** Data excerpts **
________

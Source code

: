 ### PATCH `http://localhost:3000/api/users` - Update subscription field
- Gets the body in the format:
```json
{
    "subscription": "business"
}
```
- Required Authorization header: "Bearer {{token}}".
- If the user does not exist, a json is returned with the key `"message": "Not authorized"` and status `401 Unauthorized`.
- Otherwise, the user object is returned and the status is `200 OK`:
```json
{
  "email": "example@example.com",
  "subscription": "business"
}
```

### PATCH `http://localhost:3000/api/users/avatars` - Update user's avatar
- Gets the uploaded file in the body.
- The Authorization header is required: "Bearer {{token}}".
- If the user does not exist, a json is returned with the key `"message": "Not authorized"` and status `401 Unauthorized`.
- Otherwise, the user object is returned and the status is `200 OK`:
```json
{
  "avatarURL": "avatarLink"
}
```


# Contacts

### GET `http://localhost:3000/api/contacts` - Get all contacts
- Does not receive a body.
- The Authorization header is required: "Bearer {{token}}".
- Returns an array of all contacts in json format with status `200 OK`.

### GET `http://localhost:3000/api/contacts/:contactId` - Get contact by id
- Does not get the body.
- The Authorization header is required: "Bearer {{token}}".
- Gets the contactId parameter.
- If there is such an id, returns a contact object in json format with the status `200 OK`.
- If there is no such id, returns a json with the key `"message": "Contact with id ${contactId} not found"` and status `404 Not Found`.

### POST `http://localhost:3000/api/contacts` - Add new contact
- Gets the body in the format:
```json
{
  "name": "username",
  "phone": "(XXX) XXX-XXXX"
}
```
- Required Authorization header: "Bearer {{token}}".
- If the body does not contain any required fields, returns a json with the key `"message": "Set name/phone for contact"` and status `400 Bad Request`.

________

Retype each entry exactly, missing none.

Source code

: ### PATCH `http://localhost:3000/api/users` - Update subscription field
- Gets the body in the format:
```json
{
    "subscription": "business"
}
```
- Required Authorization header: "Bearer {{token}}".
- If the user does not exist, a json is returned with the key `"message": "Not authorized"` and status `401 Unauthorized`.
- Otherwise, the user object is returned and the status is `200 OK`:
```json
{
  "email": "example@example.com",
  "subscription": "business"
}
```

### PATCH `http://localhost:3000/api/users/avatars` - Update user's avatar
- Gets the uploaded file in the body.
- The Authorization header is required: "Bearer {{token}}".
- If the user does not exist, a json is returned with the key `"message": "Not authorized"` and status `401 Unauthorized`.
- Otherwise, the user object is returned and the status is `200 OK`:
```json
{
  "avatarURL": "avatarLink"
}
```


# Contacts

### GET `http://localhost:3000/api/contacts` - Get all contacts
- Does not receive a body.
- The Authorization header is required: "Bearer {{token}}".
- Returns an array of all contacts in json format with status `200 OK`.

### GET `http://localhost:3000/api/contacts/:contactId` - Get contact by id
- Does not get the body.
- The Authorization header is required: "Bearer {{token}}".
- Gets the contactId parameter.
- If there is such an id, returns a contact object in json format with the status `200 OK`.
- If there is no such id, returns a json with the key `"message": "Contact with id ${contactId} not found"` and status `404 Not Found`.

### POST `http://localhost:3000/api/contacts` - Add new contact
- Gets the body in the format:
```json
{
  "name": "username",
  "phone": "(XXX) XXX-XXXX"
}
```
- Required Authorization header: "Bearer {{token}}".
- If the body does not contain any required fields, returns a json with the key `"message": "Set name/phone for contact"` and status `400 Bad Request`.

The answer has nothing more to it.